**WORK TO BE COMPLETED**
Every record that follows should be written out again without any change.

(INPUT begins)

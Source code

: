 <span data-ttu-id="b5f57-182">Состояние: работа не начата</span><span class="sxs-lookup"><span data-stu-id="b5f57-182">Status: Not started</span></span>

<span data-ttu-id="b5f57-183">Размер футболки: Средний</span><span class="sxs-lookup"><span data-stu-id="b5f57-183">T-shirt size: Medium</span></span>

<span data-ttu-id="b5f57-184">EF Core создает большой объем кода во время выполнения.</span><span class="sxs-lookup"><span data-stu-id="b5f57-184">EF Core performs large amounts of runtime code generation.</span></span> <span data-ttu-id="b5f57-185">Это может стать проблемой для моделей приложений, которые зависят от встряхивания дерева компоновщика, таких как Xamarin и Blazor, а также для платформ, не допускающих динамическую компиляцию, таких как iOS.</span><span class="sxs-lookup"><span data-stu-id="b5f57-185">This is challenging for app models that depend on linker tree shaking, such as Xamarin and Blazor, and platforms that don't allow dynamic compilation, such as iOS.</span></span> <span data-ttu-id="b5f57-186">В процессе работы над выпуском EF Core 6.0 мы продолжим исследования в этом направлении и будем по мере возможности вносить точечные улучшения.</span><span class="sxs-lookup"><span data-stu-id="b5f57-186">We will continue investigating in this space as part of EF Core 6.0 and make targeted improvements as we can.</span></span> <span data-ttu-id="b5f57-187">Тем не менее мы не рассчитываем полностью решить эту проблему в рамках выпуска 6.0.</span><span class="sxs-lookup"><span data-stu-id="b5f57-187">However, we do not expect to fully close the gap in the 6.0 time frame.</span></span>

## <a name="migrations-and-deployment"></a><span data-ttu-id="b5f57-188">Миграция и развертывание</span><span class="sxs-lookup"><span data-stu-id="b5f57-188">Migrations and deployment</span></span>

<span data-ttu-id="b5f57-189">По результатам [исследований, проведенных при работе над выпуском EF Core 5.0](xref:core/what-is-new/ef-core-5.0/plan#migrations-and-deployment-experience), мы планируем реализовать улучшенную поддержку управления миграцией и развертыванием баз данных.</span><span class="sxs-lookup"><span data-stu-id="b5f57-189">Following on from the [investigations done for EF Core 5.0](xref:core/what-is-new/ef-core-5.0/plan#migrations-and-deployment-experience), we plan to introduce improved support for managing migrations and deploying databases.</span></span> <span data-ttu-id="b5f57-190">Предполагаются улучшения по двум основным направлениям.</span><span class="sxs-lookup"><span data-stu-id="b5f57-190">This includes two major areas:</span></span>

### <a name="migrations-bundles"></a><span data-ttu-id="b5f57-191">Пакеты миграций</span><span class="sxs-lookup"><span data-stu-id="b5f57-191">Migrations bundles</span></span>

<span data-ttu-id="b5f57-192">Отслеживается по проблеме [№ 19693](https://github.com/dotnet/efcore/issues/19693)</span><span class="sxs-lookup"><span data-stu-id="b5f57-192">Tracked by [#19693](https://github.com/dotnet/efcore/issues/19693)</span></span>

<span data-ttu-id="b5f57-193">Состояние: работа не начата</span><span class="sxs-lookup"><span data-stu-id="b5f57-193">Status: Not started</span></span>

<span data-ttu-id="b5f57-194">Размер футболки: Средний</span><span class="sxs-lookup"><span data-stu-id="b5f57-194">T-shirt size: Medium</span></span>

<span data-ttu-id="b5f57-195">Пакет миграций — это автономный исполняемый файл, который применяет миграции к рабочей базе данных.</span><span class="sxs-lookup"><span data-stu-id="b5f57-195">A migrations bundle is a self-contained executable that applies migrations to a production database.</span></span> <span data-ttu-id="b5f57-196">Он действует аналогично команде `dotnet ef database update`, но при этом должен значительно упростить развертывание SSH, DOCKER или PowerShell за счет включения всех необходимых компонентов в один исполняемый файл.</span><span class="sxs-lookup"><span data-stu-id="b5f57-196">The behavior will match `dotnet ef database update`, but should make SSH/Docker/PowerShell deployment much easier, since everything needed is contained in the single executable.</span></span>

(INPUT ends)

**SOLVED PROBLEM**
Source code

: <span data-ttu-id="b5f57-182">Состояние: работа не начата</span><span class="sxs-lookup"><span data-stu-id="b5f57-182">Status: Not started</span></span>

<span data-ttu-id="b5f57-183">Размер футболки: Средний</span><span class="sxs-lookup"><span data-stu-id="b5f57-183">T-shirt size: Medium</span></span>

<span data-ttu-id="b5f57-184">EF Core создает большой объем кода во время выполнения.</span><span class="sxs-lookup"><span data-stu-id="b5f57-184">EF Core performs large amounts of runtime code generation.</span></span> <span data-ttu-id="b5f57-185">Это может стать проблемой для моделей приложений, которые зависят от встряхивания дерева компоновщика, таких как Xamarin и Blazor, а также для платформ, не допускающих динамическую компиляцию, таких как iOS.</span><span class="sxs-lookup"><span data-stu-id="b5f57-185">This is challenging for app models that depend on linker tree shaking, such as Xamarin and Blazor, and platforms that don't allow dynamic compilation, such as iOS.</span></span> <span data-ttu-id="b5f57-186">В процессе работы над выпуском EF Core 6.0 мы продолжим исследования в этом направлении и будем по мере возможности вносить точечные улучшения.</span><span class="sxs-lookup"><span data-stu-id="b5f57-186">We will continue investigating in this space as part of EF Core 6.0 and make targeted improvements as we can.</span></span> <span data-ttu-id="b5f57-187">Тем не менее мы не рассчитываем полностью решить эту проблему в рамках выпуска 6.0.</span><span class="sxs-lookup"><span data-stu-id="b5f57-187">However, we do not expect to fully close the gap in the 6.0 time frame.</span></span>

## <a name="migrations-and-deployment"></a><span data-ttu-id="b5f57-188">Миграция и развертывание</span><span class="sxs-lookup"><span data-stu-id="b5f57-188">Migrations and deployment</span></span>

<span data-ttu-id="b5f57-189">По результатам [исследований, проведенных при работе над выпуском EF Core 5.0](xref:core/what-is-new/ef-core-5.0/plan#migrations-and-deployment-experience), мы планируем реализовать улучшенную поддержку управления миграцией и развертыванием баз данных.</span><span class="sxs-lookup"><span data-stu-id="b5f57-189">Following on from the [investigations done for EF Core 5.0](xref:core/what-is-new/ef-core-5.0/plan#migrations-and-deployment-experience), we plan to introduce improved support for managing migrations and deploying databases.</span></span> <span data-ttu-id="b5f57-190">Предполагаются улучшения по двум основным направлениям.</span><span class="sxs-lookup"><span data-stu-id="b5f57-190">This includes two major areas:</span></span>

### <a name="migrations-bundles"></a><span data-ttu-id="b5f57-191">Пакеты миграций</span><span class="sxs-lookup"><span data-stu-id="b5f57-191">Migrations bundles</span></span>

<span data-ttu-id="b5f57-192">Отслеживается по проблеме [№ 19693](https://github.com/dotnet/efcore/issues/19693)</span><span class="sxs-lookup"><span data-stu-id="b5f57-192">Tracked by [#19693](https://github.com/dotnet/efcore/issues/19693)</span></span>

<span data-ttu-id="b5f57-193">Состояние: работа не начата</span><span class="sxs-lookup"><span data-stu-id="b5f57-193">Status: Not started</span></span>

<span data-ttu-id="b5f57-194">Размер футболки: Средний</span><span class="sxs-lookup"><span data-stu-id="b5f57-194">T-shirt size: Medium</span></span>

<span data-ttu-id="b5f57-195">Пакет миграций — это автономный исполняемый файл, который применяет миграции к рабочей базе данных.</span><span class="sxs-lookup"><span data-stu-id="b5f57-195">A migrations bundle is a self-contained executable that applies migrations to a production database.</span></span> <span data-ttu-id="b5f57-196">Он действует аналогично команде `dotnet ef database update`, но при этом должен значительно упростить развертывание SSH, DOCKER или PowerShell за счет включения всех необходимых компонентов в один исполняемый файл.</span><span class="sxs-lookup"><span data-stu-id="b5f57-196">The behavior will match `dotnet ef database update`, but should make SSH/Docker/PowerShell deployment much easier, since everything needed is contained in the single executable.</span></span>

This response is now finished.